[lbo-talk] Rosa on Old Women (Was: Graeber responds to Hedges)

shag carpet bomb shag at cleandraws.com
Fri Feb 10 06:36:57 PST 2012


At 08:02 AM 2/10/2012, lbo83235 wrote:
>On Feb 10, 2012, at 2:45 PM, Carrol Cox wrote:
>
> > Fuck it someone says; there
> > will never be a really good time. Let's DO IT. Let's RISK it. We can't do
> > worse than look like fools. Let's do it!
>
>Fair enough, but I think you're overlooking an important dimension to
>this, which is how the group responds if someone has the courage (if that
>is the word) to say, "I *so* want to do this, but I'm scared shitless."
>How does the group respond to that? Does the person get shamed into
>compliance, or hounded out of the group? I'm not discounting the
>possibility that maybe they *should* be so shamed, or so ostracised, but I
>think we should have an honest and frank conversation about when and why.
>If we're going to shame or ostracise people, we should do it consciously
>and intentionally, rather than out of in-group tribal-identity dynamics,
>or interpersonal ego-swinging crap, one or the other of which is what
>usually happens. Or both. I'd like to redeem the concept, so to speak, and
>I understand and like the example you've cited. But I do think the
>language of heroism is easily co-opted in service of retrogressive forces,
>so should probably be approached a bit carefully.

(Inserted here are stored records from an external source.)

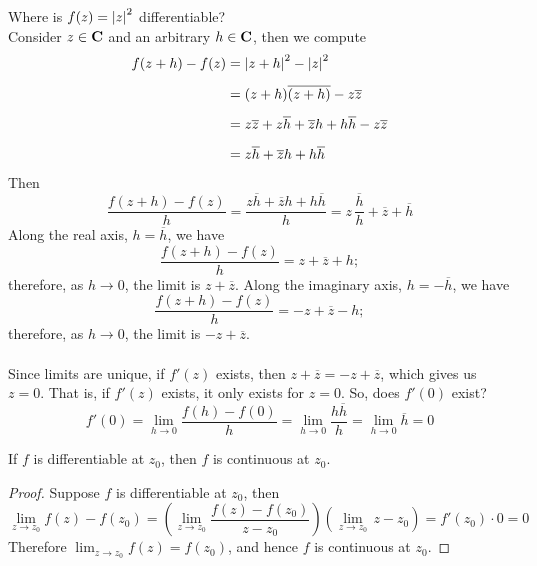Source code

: \vspace*{1em}

\begin{example}\label{normdiffexistence}
Where is $f(z) = \left\lvert z\right\rvert^2$ differentiable?\\[1em]
Consider $z \in \mathbf C$ and an arbitrary $h \in \mathbf C$, then we compute
\begin{align*}
f(z + h) - f(z) &= \left\lvert z + h\right\rvert^2 - \left\lvert z\right\rvert^2\\[0.5em]
&= (z + h)\overline{(z + h)} - z\overline{z}\\[0.5em]
&= z\overline{z} + z\overline{h} + \overline{z}h + h\overline{h} - z\overline{z}\\[0.5em]
&= z\overline{h} + \overline{z}h + h\overline{h}
\end{align*}
Then 
\[\frac{f(z + h) - f(z)}{h} = \frac{z\overline{h} + \overline{z}h + h\overline{h}}{h} = z\,\frac{\overline{h}}{h} + \overline{z} + \overline{h}\]
Along the real axis, $h = \overline{h}$, we have
\[\frac{f(z + h) - f(z)}{h} = z + \overline{z} + h;\]
therefore, as $h \to 0$, the limit is $z + \overline{z}$. Along the imaginary axis, $h = -\overline{h}$, we have
\[\frac{f(z + h) - f(z)}{h} = -z + \overline{z} - h;\]
therefore, as $h \to 0$, the limit is $-z + \overline{z}$.\\
\\
Since limits are unique, if $f'(z)$ exists, then $z + \overline{z} = -z + \overline{z}$, which gives us $z = 0$. That is, if $f'(z)$ exists, it only exists for $z = 0$. So, does $f'(0)$ exist?
\[f'(0) = \lim_{h \to 0}\frac{f(h) - f(0)}{h} = \lim_{h \to 0}\frac{h\overline{h}}{h} = \lim_{h \to 0}\overline{h} = 0\]
\end{example}

\vspace*{1em}

\begin{proposition}
If $f$ is differentiable at $z_0$, then $f$ is continuous at $z_0$.
\end{proposition}
\begin{proof}
Suppose $f$ is differentiable at $z_0$, then
\[\lim_{z \to z_0}f(z) - f(z_0) = \left(\lim_{z \to z_0}\frac{f(z) - f(z_0)}{z - z_0}\right)\left(\lim_{z \to z_0}\,z - z_0\right) = f'(z_0)\cdot 0 = 0\]
Therefore $\lim_{z \to z_0}f(z) = f(z_0)$, and hence $f$ is continuous at $z_0$.
\end{proof}

\vspace*{1em}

I think he used an unfortunate example. I think CC is talking far more generally. I have never, ever had anyone complain b/c I didn't want to do something that might risk my arrest for instance. The point is that you are there at all, engaged; not merely supporting (to borrow's Joe C's apt complaint about "support") but engaged, doing something.

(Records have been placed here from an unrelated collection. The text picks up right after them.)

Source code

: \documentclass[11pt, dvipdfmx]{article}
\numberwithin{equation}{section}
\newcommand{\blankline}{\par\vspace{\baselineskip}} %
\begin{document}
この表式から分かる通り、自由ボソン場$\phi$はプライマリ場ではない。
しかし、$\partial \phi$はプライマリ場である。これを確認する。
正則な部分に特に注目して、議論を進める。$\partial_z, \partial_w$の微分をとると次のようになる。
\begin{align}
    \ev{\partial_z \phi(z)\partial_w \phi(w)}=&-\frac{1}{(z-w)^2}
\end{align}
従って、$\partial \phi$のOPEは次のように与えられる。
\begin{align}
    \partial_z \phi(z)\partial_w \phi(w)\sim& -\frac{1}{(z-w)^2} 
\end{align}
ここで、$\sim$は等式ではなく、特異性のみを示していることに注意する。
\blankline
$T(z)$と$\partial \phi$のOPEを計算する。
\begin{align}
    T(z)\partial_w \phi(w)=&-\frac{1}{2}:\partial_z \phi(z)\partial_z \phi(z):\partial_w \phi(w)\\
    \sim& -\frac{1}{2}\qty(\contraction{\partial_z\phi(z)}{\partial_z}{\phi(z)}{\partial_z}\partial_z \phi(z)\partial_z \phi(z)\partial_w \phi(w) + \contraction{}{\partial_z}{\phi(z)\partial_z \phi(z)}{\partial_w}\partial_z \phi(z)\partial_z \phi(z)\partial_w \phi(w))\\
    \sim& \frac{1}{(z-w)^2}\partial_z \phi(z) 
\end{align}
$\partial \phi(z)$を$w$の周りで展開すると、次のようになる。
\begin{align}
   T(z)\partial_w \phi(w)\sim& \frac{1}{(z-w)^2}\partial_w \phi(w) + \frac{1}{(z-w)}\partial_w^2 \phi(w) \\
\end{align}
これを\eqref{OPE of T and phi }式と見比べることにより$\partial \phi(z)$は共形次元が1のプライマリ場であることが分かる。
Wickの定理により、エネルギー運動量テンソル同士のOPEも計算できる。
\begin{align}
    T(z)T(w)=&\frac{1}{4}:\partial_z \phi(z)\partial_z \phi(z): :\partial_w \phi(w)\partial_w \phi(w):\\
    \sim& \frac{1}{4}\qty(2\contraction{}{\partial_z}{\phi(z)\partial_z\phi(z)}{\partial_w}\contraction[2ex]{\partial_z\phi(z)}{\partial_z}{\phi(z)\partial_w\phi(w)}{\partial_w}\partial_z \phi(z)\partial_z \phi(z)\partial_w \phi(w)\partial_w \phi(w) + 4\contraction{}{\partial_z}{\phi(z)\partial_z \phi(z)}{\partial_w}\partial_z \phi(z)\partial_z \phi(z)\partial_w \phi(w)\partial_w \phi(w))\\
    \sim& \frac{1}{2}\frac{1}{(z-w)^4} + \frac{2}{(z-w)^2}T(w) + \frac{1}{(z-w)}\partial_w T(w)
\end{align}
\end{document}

Boots Riley is fascinating to read in this regard, someone to learn from. He constantly hammers home the message, "Look, the black bloc bothers you? Afraid to march because you might get hurt. There are plenty of other things you can do."

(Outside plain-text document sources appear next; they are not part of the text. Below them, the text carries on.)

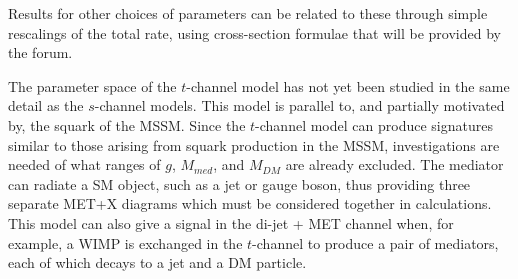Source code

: \documentclass[a4,debug,notitlepage,nobib]{tufte-handout}
\begin{document}



Results for other choices of parameters can be related to
these through simple rescalings of the total rate, using cross-section
formulae that will be provided by the forum.

The parameter space of the $t$-channel model 
has not yet been studied in the same detail as the
$s$-channel models. 
This model is parallel to, and partially motivated by, the
squark of the MSSM. Since the $t$-channel model can produce signatures 
similar to those arising from squark production in the MSSM, investigations 
are needed of what ranges of $g$, $M_{med}$, and $M_{DM}$ are already excluded.
The mediator can radiate a SM object, such as a jet or gauge boson, 
thus providing three separate MET+X diagrams which must be considered together in
calculations. This model can also give a signal in the di-jet + MET
channel when, for example, a WIMP is exchanged in the $t$-channel to
produce a pair of mediators, each of which decays to a jet and a DM particle.

\end{document}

He's getting at what I mentioned elsewhere: this pervasive tendency for lefties to look for near perfection in any org or activity before they join it. there's this sense that it will fail, that no one will know what they are doing, that they'll make mistakes, that they'll look like idiots if they leaflet an event and people end up yelling at them instead of being supportive, or things just don't turn out as planned, or - as so often happens - energy and eagerness dissipate into busy lives, apathy, lull....

when I would ask them, "so, if you don't like the outfits that are out there, if you feel uncomfortable plugging in to something and adapting, why don't you start your own...."

Answer: I'm not a leader. I've not got the personality to do such a thing. I know I should. I know I should try harder, I just don't think I would know how to do it and, basically, I really don't like people.

There was an article I posted here, by an anarchist in Las Vegas who said that the reason why people on the left didn't join OWS or why they held it at arm's length is because they are ashamed of the fact that they have these high ideals about how people should be, what the left should look like, what "the people" ought to stand for, but when they actually have to mix it up with them, they discover they just don't like them. The shame they feel in contrast to the ideal they have of themselves as "man or woman of the people" leads to self-hating depression and inability to get off asses, etc.

the constant focus on how flawed and bad people in the movement are is a projection of their own disgust with themselves as flawed human beings.